The null_model_evaluation function takes as input a BIOMOD2 model.

null_model_evaluation <- function(models) {
  ## flow
  ## 1) create geographic null model from the points used as training data
  ## 2) compare AUC of the model with AUC of the geographic null model (use same presence/absence data)
  
  ## extract test data from models
  data <- get_formal_data(models)
  calib.lines <- get(load(models@calib.lines@link))
  nbOfRuns <- (length(calib.lines) / length(data@data.species))
  calib.lines.mat <- as.matrix(calib.lines, nrow=length(data@data.species), ncol=nbOfRuns)

  evaluations <- get_evaluations(models)
  dims <- dimnames(evaluations)
  rocIndex <- which(dims[1][[1]] == "ROC")
  testingDataIndex <- which( dims[2][[1]] == "Testing.data")
  
  species.data <- data@coord[which(data@data.species == 1),]
  background.data <- data@coord[is.na(data@data.species),]
  
  result <- array(dim=c(nbOfRuns, 2, length(dims[3][[1]])), dimnames=list(dims[4][[1]],c("model", "geo_null_model"), dims[3][[1]]))
  
  ## calculate geographic null models
  for( methodIndex in 1:length(dims[3][[1]])){
    for (runIndex in 1:nbOfRuns){
      model.auc <- evaluations[rocIndex, testingDataIndex,methodIndex,runIndex,1]
      result[runIndex,1,methodIndex] <- model.auc
      
      train.species.data <- species.data[calib.lines[1:nrow(species.data),runIndex],]
      test.species.data <- species.data[!calib.lines[1:nrow(species.data),runIndex],]
      if (nrow(test.species.data) > 0 & !is.na(model.auc)){
        train.background.data <- background.data[calib.lines[nrow(species.data)+1:nrow(calib.lines)-nrow(species.data),runIndex],]
        test.background.data <- background.data[!calib.lines[nrow(species.data)+1:nrow(calib.lines)-nrow(species.data),runIndex],]
        gd <- geoDist(train.species.data, lonlat=TRUE)
        #p <- predict(gd, env)
        #plot(p)
        #points(train.background.data, pch=16, col="purple")
        #points(test.background.data, pch=16, col="blue")
        #points(train.species.data, pch=16, col="green")
        #points(test.species.data, pch=16, col="red")
        gd.evaluation <- evaluate(gd, p=test.species.data, a=test.background.data)
        result[runIndex,2,methodIndex] <- gd.evaluation@auc
      }
    }
  }
  result
}

dismo pwdSample and ssb for a large number of species distribution records

For my MarineSPEED dataset of species I'm trying to create non-random cross-validation datasets.

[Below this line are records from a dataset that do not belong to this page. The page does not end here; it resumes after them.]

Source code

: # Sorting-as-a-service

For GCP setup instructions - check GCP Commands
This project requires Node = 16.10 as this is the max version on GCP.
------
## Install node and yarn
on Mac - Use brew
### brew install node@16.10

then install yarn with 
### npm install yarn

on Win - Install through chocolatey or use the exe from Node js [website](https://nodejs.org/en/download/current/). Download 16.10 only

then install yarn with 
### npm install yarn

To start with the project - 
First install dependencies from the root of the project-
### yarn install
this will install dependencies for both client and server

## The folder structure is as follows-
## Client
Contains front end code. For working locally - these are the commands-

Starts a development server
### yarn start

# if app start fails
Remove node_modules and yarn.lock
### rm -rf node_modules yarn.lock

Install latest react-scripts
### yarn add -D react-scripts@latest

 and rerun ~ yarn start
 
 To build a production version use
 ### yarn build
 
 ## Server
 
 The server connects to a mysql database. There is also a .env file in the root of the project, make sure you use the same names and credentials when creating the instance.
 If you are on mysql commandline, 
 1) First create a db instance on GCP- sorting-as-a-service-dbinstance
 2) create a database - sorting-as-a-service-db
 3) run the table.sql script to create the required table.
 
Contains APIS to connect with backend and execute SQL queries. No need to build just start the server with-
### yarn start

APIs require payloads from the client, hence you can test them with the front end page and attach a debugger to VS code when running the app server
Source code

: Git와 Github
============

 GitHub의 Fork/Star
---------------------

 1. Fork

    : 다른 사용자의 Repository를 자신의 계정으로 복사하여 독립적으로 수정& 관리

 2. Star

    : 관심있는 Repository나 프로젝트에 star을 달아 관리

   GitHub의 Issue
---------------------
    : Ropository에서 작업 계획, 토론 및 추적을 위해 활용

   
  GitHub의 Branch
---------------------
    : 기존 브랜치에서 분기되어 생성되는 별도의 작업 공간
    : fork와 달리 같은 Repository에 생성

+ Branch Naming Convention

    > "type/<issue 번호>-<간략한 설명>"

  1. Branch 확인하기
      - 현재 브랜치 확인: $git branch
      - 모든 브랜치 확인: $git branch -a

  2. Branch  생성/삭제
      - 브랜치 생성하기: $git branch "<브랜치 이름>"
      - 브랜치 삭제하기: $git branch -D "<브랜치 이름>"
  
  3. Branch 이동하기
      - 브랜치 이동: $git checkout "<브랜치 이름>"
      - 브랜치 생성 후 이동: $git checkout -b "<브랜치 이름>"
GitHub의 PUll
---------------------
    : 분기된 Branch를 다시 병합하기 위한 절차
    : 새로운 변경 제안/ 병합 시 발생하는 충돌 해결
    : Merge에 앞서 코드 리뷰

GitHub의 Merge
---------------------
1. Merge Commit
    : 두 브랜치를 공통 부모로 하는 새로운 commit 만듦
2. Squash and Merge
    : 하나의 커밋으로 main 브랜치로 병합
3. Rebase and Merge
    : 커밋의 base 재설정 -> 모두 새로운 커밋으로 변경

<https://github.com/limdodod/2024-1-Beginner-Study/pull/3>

In order to do this I was looking at the pwdSample and ssb functions from the dismo package. pwdSample calculates a pair-wise distance sampling and ssb calculates the spatial sorting bias. More information about these functions can be found in the excellent paper by Robert Hijmans (2012): "Cross-validation of species distribution models: removing spatial sorting bias and calibration with a null model".

Problem is that both functions calculate a distance matrix between two sets of points which starts to fail when the number of points is (very) large. To fix this I re-implemented the functions replacing the matrix calculation and subsequent row minimum finding with the same functionality but using a divide and conquer strategy by calculating distance matrices on subsets, taking the min distance and then taking the min distances of these min distances to get row based minima.

In other words I replaced:

fromd <- apply(distfun(fixed, reference), 1, min)

with:

mindist <- function(distfun, a, b) {
  partition_count <- (1 %/% (100 / NROW(b))) + 1
  parts <- dismo::kfold(x=b, k=partition_count)
  r <- c()
  for(i in 1:partition_count) {
    mind <- apply(distfun(a, b[parts==i,]), 1, min)
    r <- cbind(r, mind)
  }
  apply(r, 1, min)
}
  
fromd <- mindist(distfun, fixed, reference)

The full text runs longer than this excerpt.